With Knell, Wilson and Smith in place, NPR has completed its new top leadership structure. The opening at the very top occurred in March 2011 when CEO Vivian Schiller left in the wake of a couple of high-profile public relations fiascos. Ellen Weiss, who had been the network's senior vice president for news, was a casualty of one of those episodes, the ouster of commentator Juan Williams.

Wilson, the man overseeing all of this coordinating and cooperating, graduated from the University of Chicago in 1979 with a bachelor's degree in political science. He then went to work at Chicago's City News Bureau, whose illustrious alumni include investigative reporter Seymour Hersh, legendary Chicago columnist Mike Royko, longtime Washington Post editorial cartoonist Herbert Lawrence Block, aka Herblock, and Politico columnist Roger Simon.

"It was literally a kind of boot camp for aspiring journalists straight out of school," Wilson says. "You got a very quick education in a sort of gritty, boots on the ground neighborhood reporting."

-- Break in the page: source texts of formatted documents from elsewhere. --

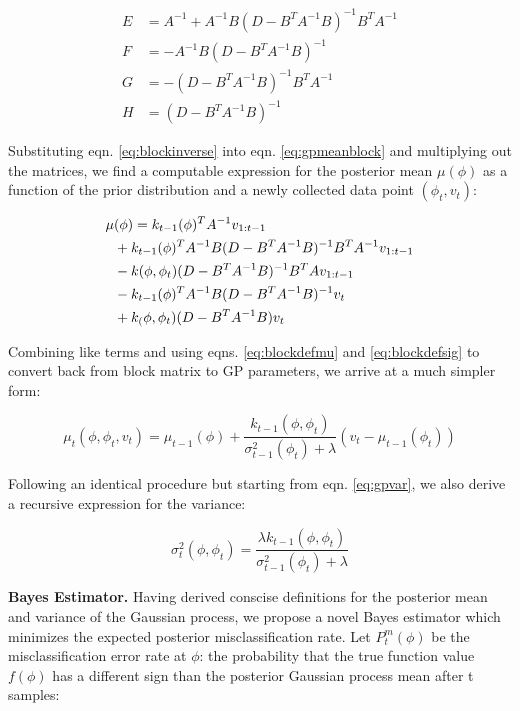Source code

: \documentclass[letterpaper, 10 pt, conference]{ieeeconf}
\begin{document}
\begin{align}
    E &= A^{-1}+A^{-1}B(D-B^T A^{-1} B)^{-1}B^T A^{-1} \nonumber \\
    F &= -A^{-1}B(D-B^T A^{-1} B)^{-1} \nonumber \\
    G &= -(D-B^T A^{-1} B)^{-1}B^T A^{-1} \nonumber \\
    H &= (D-B^T A^{-1} B)^{-1} \nonumber
\end{align}
\smallskip

Substituting eqn. \ref{eq:blockinverse} into eqn. \ref{eq:gpmeanblock} and multiplying out the matrices, we find a computable expression for the posterior mean $\mu(\phi)$ as a function of the prior distribution and a newly collected data point $(\phi_t,v_t)$:

\begin{align}
\begin{split}
    \tiny
    \mu&(\phi) = k_{t-1}(\phi)^T A^{-1} v_{1:t-1} \\
    &+ k_{t-1}(\phi)^T A^{-1} B (D-B^T A^{-1} B)^{-1} B^T A^{-1} v_{1:t-1} \\
    &- k(\phi,\phi_t)(D-B^T A^{-1} B)^{-1} B^T A v_{1:t-1} \\
    &- k_{t-1}(\phi)^T A^{-1} B(D-B^T A^{-1}B)^{-1}v_t \\
    &+ k_(\phi,\phi_t)(D-B^T A^{-1}B)v_t
\end{split}
\end{align}

Combining like terms and using eqns. \ref{eq:blockdefmu} and \ref{eq:blockdefsig} to convert back from block matrix to GP parameters, we arrive at a much simpler form:

\begin{equation}
    \mu_t(\phi,\phi_t,v_t) = \mu_{t-1}(\phi) + \frac{k_{t-1}(\phi,\phi_t)}{\sigma_{t-1}^2(\phi_t)+\lambda}(v_t-\mu_{t-1}(\phi_t))
    \label{eq:recmu}
\end{equation}

Following an identical procedure but starting from eqn. \ref{eq:gpvar}, we also derive a recursive expression for the variance:

\begin{equation}
    \sigma_t^2(\phi,\phi_t) = \frac{\lambda k_{t-1}(\phi,\phi_t)}{\sigma_{t-1}^2(\phi_t)+\lambda}
    \label{eq:recsig}
\end{equation}
\smallskip

\noindent\textbf{Bayes Estimator.} Having derived conscise definitions for the posterior mean and variance of the Gaussian process, we propose a novel Bayes estimator which minimizes the expected posterior misclassification rate. Let $P^m_t(\phi)$ be the misclassification error rate at $\phi$: the probability that the true function value $f(\phi)$ has a different sign than the posterior Gaussian process mean after t samples: 
\end{document}
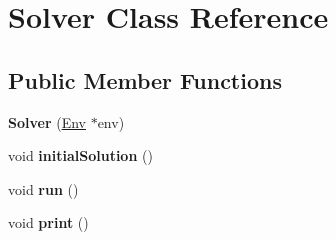\hypertarget{class_solver}{}\section{Solver Class Reference}
\label{class_solver}
\subsection*{Public Member Functions}
\begin{DoxyCompactItemize}
\item 
\mbox{\label{class_solver_a05ec0ef6028f51c1eba417b41a14c2ea}} 
{\bfseries Solver} (\hyperlink{class_env}{Env} $\ast$env)
\item 
\mbox{\label{class_solver_a4b0fc2950022b5e5166b6d3f0564696f}} 
void {\bfseries initial\+Solution} ()
\item 
\mbox{\label{class_solver_a1f31e2d38dacd7e828c1bf428eb2ed96}} 
void {\bfseries run} ()
\item 
\mbox{\label{class_solver_a39ebda60ffaadddc1c4f85bd6cf9209c}} 
void {\bfseries print} ()
\end{DoxyCompactItemize}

Wilson covered homicides, fires and plane crashes. Almost every morning he would visit the morgue to tally the number of people who had died in the city overnight. "You got as close of a look at the underside of city life as you can," says Wilson, adding that he recalls being asked to stand in police lineups whenever the police needed extras.

After a year, Wilson went on to work at the Chicago Daily Law Bulletin, a legal trade publication. His first daily newspaper experience came at the Rochester Democrat and Chronicle. From 1982 to 1988 Wilson covered county government and education, and tried his hand at investigative and enterprise reporting. In 1988, he moved to Newsday and worked at the Long Island tabloid as a reporter for seven years.

It was in 1995 that Wilson made a career-defining move when he left Newsday to become managing editor at Congressional Quarterly. At CQ he made the transition to the digital world, helping to plot the company's online strategy. "That was where I really cut my teeth on the Web," he says.

After getting CQ.com up and running, Wilson merged the online service with the daily newsletter. "It was my first experience not only developing the digital property but beginning to integrate it with the established news operation," he says.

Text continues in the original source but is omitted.